- Data for processing -
┌────────

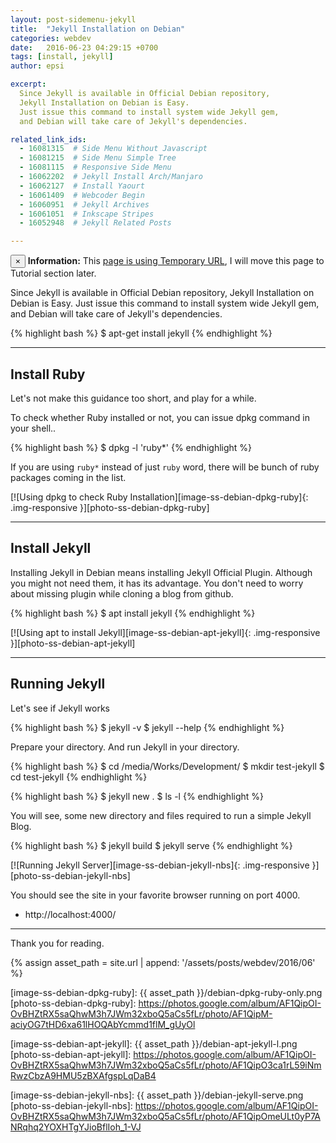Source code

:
 ```yaml
---
layout: post-sidemenu-jekyll
title:  "Jekyll Installation on Debian"
categories: webdev
date:   2016-06-23 04:29:15 +0700
tags: [install, jekyll]
author: epsi

excerpt:
  Since Jekyll is available in Official Debian repository,
  Jekyll Installation on Debian is Easy.
  Just issue this command to install system wide Jekyll gem,
  and Debian will take care of Jekyll's dependencies.

related_link_ids: 
  - 16081315  # Side Menu Without Javascript
  - 16081215  # Side Menu Simple Tree
  - 16081115  # Responsive Side Menu
  - 16062202  # Jekyll Install Arch/Manjaro
  - 16062127  # Install Yaourt
  - 16061409  # Webcoder Begin
  - 16060951  # Jekyll Archives
  - 16061051  # Inkscape Stripes
  - 16052948  # Jekyll Related Posts

---
```


<div class="alert alert-dismissible alert-info">
  <button type="button" class="close" data-dismiss="alert">&times;</button>
  <strong>Information:</strong> This <a href="#" class="alert-link">page is using Temporary URL</a>,
  I will move this page to Tutorial section later.
</div>

Since Jekyll is available in Official Debian repository,
Jekyll Installation on Debian is Easy.
Just issue this command to install system wide Jekyll gem,
and Debian will take care of Jekyll's dependencies.

{% highlight bash %}
 $ apt-get install jekyll
{% endhighlight %}

-- -- --

## Install Ruby

Let's not make this guidance too short,
and play for a while.

To check whether Ruby installed or not,
you can issue dpkg command in your shell..

{% highlight bash %}
 $ dpkg -l 'ruby*'
{% endhighlight %}

If you are using <code>ruby*</code> instead of just <code>ruby</code> word,
there will be bunch of ruby packages coming in the list.

[![Using dpkg to check Ruby Installation][image-ss-debian-dpkg-ruby]{: .img-responsive }][photo-ss-debian-dpkg-ruby]

-- -- --

## Install Jekyll

Installing Jekyll in Debian means installing Jekyll Official Plugin.
Although you might not need them, it has its advantage.
You don't need to worry about missing plugin while cloning a blog from github.

{% highlight bash %}
 $ apt install jekyll
{% endhighlight %}

[![Using apt to install Jekyll][image-ss-debian-apt-jekyll]{: .img-responsive }][photo-ss-debian-apt-jekyll]

-- -- --

## Running Jekyll

Let's see if Jekyll works

{% highlight bash %}
 $ jekyll -v
 $ jekyll --help
{% endhighlight %}

Prepare your directory.
And run Jekyll in your directory.

{% highlight bash %}
 $ cd /media/Works/Development/
 $ mkdir test-jekyll
 $ cd test-jekyll
{% endhighlight %}

{% highlight bash %}
 $ jekyll new .
 $ ls -l
{% endhighlight %}

You will see, some new directory and files
required to run a simple Jekyll Blog.

{% highlight bash %}
 $ jekyll build
 $ jekyll serve
{% endhighlight %}


[![Running Jekyll Server][image-ss-debian-jekyll-nbs]{: .img-responsive }][photo-ss-debian-jekyll-nbs]

You should see the site in your favorite browser running on port 4000.

* http://localhost:4000/

-- -- --

Thank you for reading.



[//]: <> ( -- -- -- links below -- -- -- )

{% assign asset_path = site.url | append: '/assets/posts/webdev/2016/06' %}

[image-ss-debian-dpkg-ruby]: {{ asset_path }}/debian-dpkg-ruby-only.png
[photo-ss-debian-dpkg-ruby]: https://photos.google.com/album/AF1QipOI-OvBHZtRX5saQhwM3h7JWm32xboQ5aCs5fLr/photo/AF1QipM-aciyOG7tHD6xa61lHOQAbYcmmd1flM_gUyOl

[image-ss-debian-apt-jekyll]: {{ asset_path }}/debian-apt-jekyll-l.png
[photo-ss-debian-apt-jekyll]: https://photos.google.com/album/AF1QipOI-OvBHZtRX5saQhwM3h7JWm32xboQ5aCs5fLr/photo/AF1QipO3ca1rL59iNmRwzCbzA9HMU5zBXAfgspLqDaB4

[image-ss-debian-jekyll-nbs]: {{ asset_path }}/debian-jekyll-serve.png
[photo-ss-debian-jekyll-nbs]: https://photos.google.com/album/AF1QipOI-OvBHZtRX5saQhwM3h7JWm32xboQ5aCs5fLr/photo/AF1QipOmeULt0yP7ANRqhq2YOXHTgYJioBflIoh_1-VJ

└────────

- Problem details -
Could you filter the entries above for lines holding the string "page" and copy them?

- Response area -
  <strong>Information:</strong> This <a href="#" class="alert-link">page is using Temporary URL</a>,
  I will move this page to Tutorial section later.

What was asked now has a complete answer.